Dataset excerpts

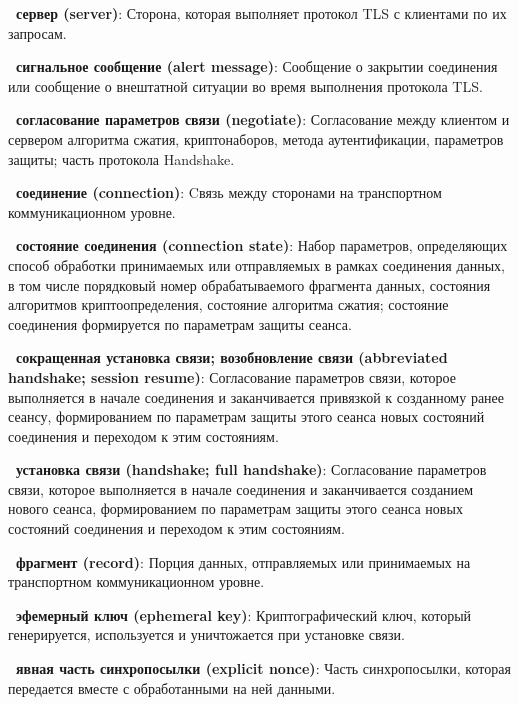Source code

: {\bf \thedefctr~сервер (server)}:
Сторона, которая выполняет протокол TLS с клиентами по их запросам. 

{\bf \thedefctr~сигнальное сообщение (alert message)}:
Сообщение о закрытии соединения или сообщение о внештатной
ситуации во время выполнения протокола TLS. 

{\bf \thedefctr~согласование параметров связи (negotiate)}:
Согласование между клиентом и сервером алгоритма сжатия, криптонаборов, 
метода аутентификации, параметров защиты; часть протокола Handshake. 

{\bf \thedefctr~соединение (connection)}:
Cвязь между сторонами на транспортном коммуникационном уровне. 

{\bf \thedefctr~состояние соединения (connection state)}:
Набор параметров, определяющих способ обработки принимаемых или 
отправляемых в рамках соединения данных, в том числе порядковый номер 
обрабатываемого фрагмента данных, состояния алгоритмов криптоопределения, 
состояние алгоритма сжатия; состояние соединения формируется по 
параметрам защиты сеанса. 

{\bf \thedefctr~сокращенная установка связи; возобновление связи 
(abbreviated handshake; session resume)}: 
Согласование параметров связи, которое выполняется в начале соединения и 
заканчивается привязкой к созданному ранее сеансу, формированием по 
параметрам защиты этого сеанса новых состояний соединения и переходом к 
этим состояниям. 

{\bf \thedefctr~установка связи (handshake; full handshake)}:
Согласование параметров связи, которое выполняется в начале соединения и 
заканчивается созданием нового сеанса, формированием по параметрам защиты 
этого сеанса новых состояний соединения и переходом к этим состояниям. 

{\bf \thedefctr~фрагмент (record)}:
Порция данных, отправляемых или принимаемых на транспортном 
коммуникационном уровне. 

{\bf \thedefctr~эфемерный ключ (ephemeral key)}:
Криптографический ключ, который генерируется, используется и уничтожается 
при установке связи. 

{\bf \thedefctr~явная часть синхропосылки (explicit nonce)}:
Часть синхропосылки, которая передается вместе с обработанными на ней 
данными. 


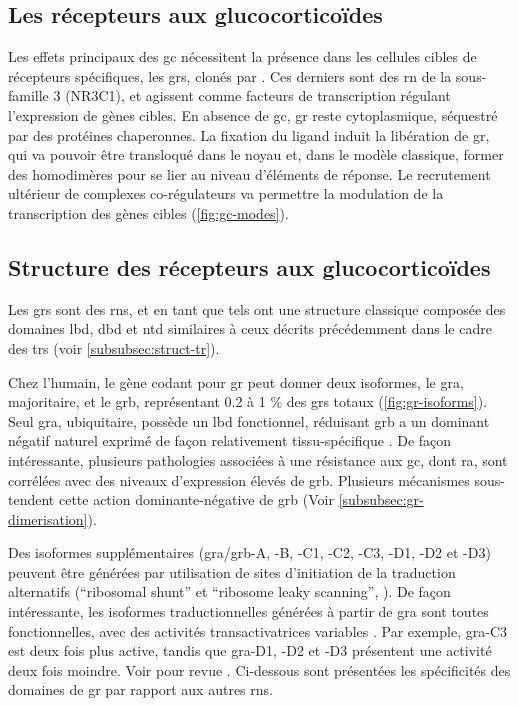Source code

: \documentclass[../main.tex]{subfiles}
\begin{document}
	\subsection{Les récepteurs aux glucocorticoïdes}
		Les effets principaux des \gls{gc} nécessitent la présence dans les cellules cibles de récepteurs spécifiques, les \glspl{gr}, clonés par \citep{Weinberger1985}.
		Ces derniers sont des \gls{rn} de la sous-famille 3 (NR3C1), et agissent comme facteurs de transcription régulant l'expression de gènes cibles.
		En absence de \gls{gc}, \gls{gr} reste cytoplasmique, séquestré par des protéines chaperonnes.
		La fixation du ligand induit la libération de \gls{gr}, qui va pouvoir être transloqué dans le noyau et, dans le modèle classique, former des homodimères pour se lier au niveau d'éléments de réponse.
		Le recrutement ultérieur de complexes co-régulateurs va permettre la modulation de la transcription des gènes cibles (\autoref{fig:gc-modes}).

		


	\subsection{Structure des récepteurs aux glucocorticoïdes}
		Les \glspl{gr} sont des \glspl{rn}, et en tant que tels ont une structure classique composée des domaines \gls{lbd}, \gls{dbd} et \gls{ntd} similaires à ceux décrits précédemment dans le cadre des \glspl{tr} (voir \autoref{subsubsec:struct-tr}).
		\par
		Chez l'humain, le gène codant pour \gls{gr} peut donner deux isoformes, le \gls{gra}, majoritaire, et le \gls{grb}, représentant 0.2 à 1 \% des \glspl{gr} totaux (\autoref{fig:gr-isoforms}).
		Seul \gls{gra}, ubiquitaire, possède un \gls{lbd} fonctionnel, réduisant \gls{grb} a un dominant négatif naturel exprimé de façon relativement tissu-spécifique \citep{Lu2004}.
		De façon intéressante, plusieurs pathologies associées à une résistance aux \gls{gc}, dont \gls{ra}, sont corrélées avec des niveaux d'expression élevés de \gls{grb}.
		Plusieurs mécanismes sous-tendent cette action dominante-négative de \gls{grb} (Voir \autoref{subsubsec:gr-dimerisation}).
		\par
		Des isoformes supplémentaires (\gls{gra}/\gls{grb}-A, -B, -C1, -C2, -C3, -D1, -D2 et -D3) peuvent être générées par utilisation de sites d'initiation de la traduction alternatifs (``ribosomal shunt'' et ``ribosome leaky scanning'', \citealp{Lu2005}).
		De façon intéressante, les isoformes traductionnelles générées à partir de \gls{gra} sont toutes fonctionnelles, avec des activités transactivatrices variables \citep{Lu2005}.
		Par exemple, \gls{gra}-C3 est deux fois plus active, tandis que \gls{gra}-D1, -D2 et -D3 présentent une activité deux fois moindre.
		Voir pour revue \citep{Lu2006}.
		Ci-dessous sont présentées les spécificités des domaines de \gls{gr} par rapport aux autres \glspl{rn}.
\end{document}
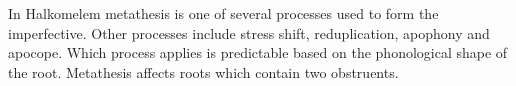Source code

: In Halkomelem metathesis is one of several processes used to form the imperfective.
Other processes include stress shift, reduplication, apophony and apocope.
Which process applies is predictable based on the phonological shape of the root.
Metathesis affects roots which contain two obstruents.
%
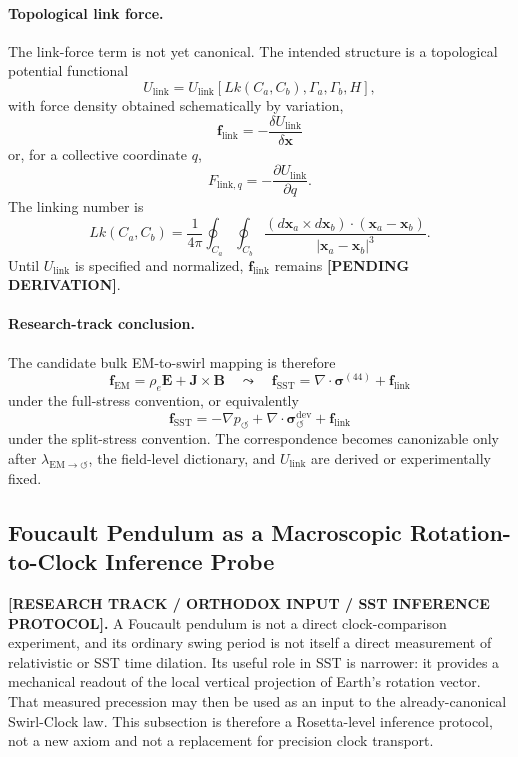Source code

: \paragraph{Topological link force.}
The link-force term is not yet canonical.  The intended structure is a
topological potential functional
\[
U_{\mathrm{link}}
=
U_{\mathrm{link}}\!\left[
Lk(C_a,C_b),\Gamma_a,\Gamma_b,H
\right],
\]
with force density obtained schematically by variation,
\[
\boxed{
\mathbf f_{\mathrm{link}}
=
-\frac{\delta U_{\mathrm{link}}}{\delta \mathbf x}
}
\]
or, for a collective coordinate \(q\),
\[
\boxed{
F_{\mathrm{link},q}
=
-\frac{\partial U_{\mathrm{link}}}{\partial q}.
}
\]
The linking number is
\[
Lk(C_a,C_b)
=
\frac{1}{4\pi}
\oint_{C_a}\oint_{C_b}
\frac{
(d\mathbf x_a\times d\mathbf x_b)\cdot(\mathbf x_a-\mathbf x_b)
}{
|\mathbf x_a-\mathbf x_b|^3
}.
\]
Until \(U_{\mathrm{link}}\) is specified and normalized,
\(\mathbf f_{\mathrm{link}}\) remains
\textbf{[PENDING DERIVATION]}.

\paragraph{Research-track conclusion.}
The candidate bulk EM-to-swirl mapping is therefore
\[
\boxed{
\mathbf f_{\mathrm{EM}}
=
\rho_e\mathbf E+\mathbf J\times\mathbf B
\quad\leadsto\quad
\mathbf f_{\mathrm{SST}}
=
\nabla\cdot\boldsymbol{\sigma}^{(44)}
+
\mathbf f_{\mathrm{link}}
}
\]
under the full-stress convention, or equivalently
\[
\boxed{
\mathbf f_{\mathrm{SST}}
=
-\nabla p_{\circlearrowleft}
+
\nabla\cdot\boldsymbol{\sigma}^{\mathrm{dev}}_{\circlearrowleft}
+
\mathbf f_{\mathrm{link}}
}
\]
under the split-stress convention.  The correspondence becomes canonizable
only after
\(\lambda_{\mathrm{EM}\to\circlearrowleft}\),
the field-level dictionary, and
\(U_{\mathrm{link}}\)
are derived or experimentally fixed.


\subsection{Foucault Pendulum as a Macroscopic Rotation-to-Clock Inference Probe}
\label{subsec:rt_foucault_swirl_clock_probe}

\textbf{[RESEARCH TRACK / ORTHODOX INPUT / SST INFERENCE PROTOCOL].}
A Foucault pendulum is not a direct clock-comparison experiment, and its ordinary swing period is not itself a direct measurement of relativistic or SST time dilation.  Its useful role in SST is narrower: it provides a mechanical readout of the local vertical projection of Earth's rotation vector.  That measured precession may then be used as an input to the already-canonical Swirl-Clock law.  This subsection is therefore a Rosetta-level inference protocol, not a new axiom and not a replacement for precision clock transport.

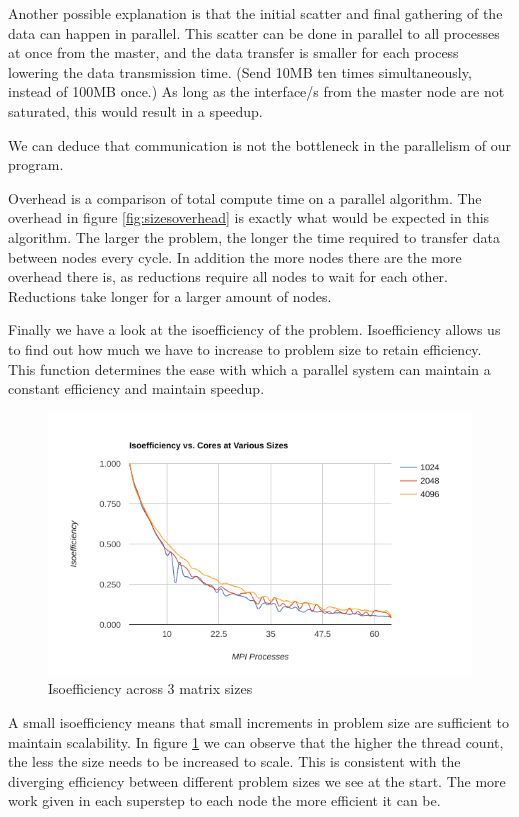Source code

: \documentclass[a4paper,10pt]{report}
\begin{document}
Another possible explanation is that the initial scatter and final gathering of the data can happen in parallel. This scatter can be done in parallel to all processes at once from the master, and the data transfer is smaller for each process lowering the data transmission time. (Send 10MB ten times simultaneously, instead of 100MB once.) As long as the interface/s from the master node are not saturated, this would result in a speedup.

We can deduce that communication is not the bottleneck in the parallelism of our program.

Overhead is a comparison of total compute time on a parallel algorithm. The overhead in figure \ref{fig:sizesoverhead} is exactly what would be expected in this algorithm. The larger the problem, the longer the time required to transfer data between nodes every cycle. In addition the more nodes there are the more overhead there is, as reductions require all nodes to wait for each other. Reductions take longer for a larger amount of nodes.

Finally we have a look at the isoefficiency of the problem. Isoefficiency allows us to find out how much we have to increase to problem size to retain efficiency. This function determines the ease with which a parallel system can maintain a constant efficiency and maintain speedup.

\begin{figure}[!t]
 \centering
 \includegraphics[width=\textwidth]{./images/sizes-isoefficiency.png}
 \caption{Isoefficiency across 3 matrix sizes}
 \label{fig:sizesisoefficiency}
\end{figure}

A small isoefficiency means that small increments in problem size are sufficient to maintain scalability. In figure \ref{fig:sizesisoefficiency} we can observe that the higher the thread count, the less the size needs to be increased to scale. This is consistent with the diverging efficiency between different problem sizes we see at the start. The more work given in each superstep to each node the more efficient it can be.
\end{document}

**What is expected**
Using the entries above, transcribe every line from the line containing "Набор параметров, определяющих" through the line containing "En absence de". Do not copy pictures.

**Output below**
Набор параметров, определяющих способ обработки принимаемых или 
отправляемых в рамках соединения данных, в том числе порядковый номер 
обрабатываемого фрагмента данных, состояния алгоритмов криптоопределения, 
состояние алгоритма сжатия; состояние соединения формируется по 
параметрам защиты сеанса. 

{\bf \thedefctr~сокращенная установка связи; возобновление связи 
(abbreviated handshake; session resume)}: 
Согласование параметров связи, которое выполняется в начале соединения и 
заканчивается привязкой к созданному ранее сеансу, формированием по 
параметрам защиты этого сеанса новых состояний соединения и переходом к 
этим состояниям. 

{\bf \thedefctr~установка связи (handshake; full handshake)}:
Согласование параметров связи, которое выполняется в начале соединения и 
заканчивается созданием нового сеанса, формированием по параметрам защиты 
этого сеанса новых состояний соединения и переходом к этим состояниям. 

{\bf \thedefctr~фрагмент (record)}:
Порция данных, отправляемых или принимаемых на транспортном 
коммуникационном уровне. 

{\bf \thedefctr~эфемерный ключ (ephemeral key)}:
Криптографический ключ, который генерируется, используется и уничтожается 
при установке связи. 

{\bf \thedefctr~явная часть синхропосылки (explicit nonce)}:
Часть синхропосылки, которая передается вместе с обработанными на ней 
данными. 


Source code

: \documentclass[../main.tex]{subfiles}
\begin{document}
	\subsection{Les récepteurs aux glucocorticoïdes}
		Les effets principaux des \gls{gc} nécessitent la présence dans les cellules cibles de récepteurs spécifiques, les \glspl{gr}, clonés par \citep{Weinberger1985}.
		Ces derniers sont des \gls{rn} de la sous-famille 3 (NR3C1), et agissent comme facteurs de transcription régulant l'expression de gènes cibles.
		En absence de \gls{gc}, \gls{gr} reste cytoplasmique, séquestré par des protéines chaperonnes.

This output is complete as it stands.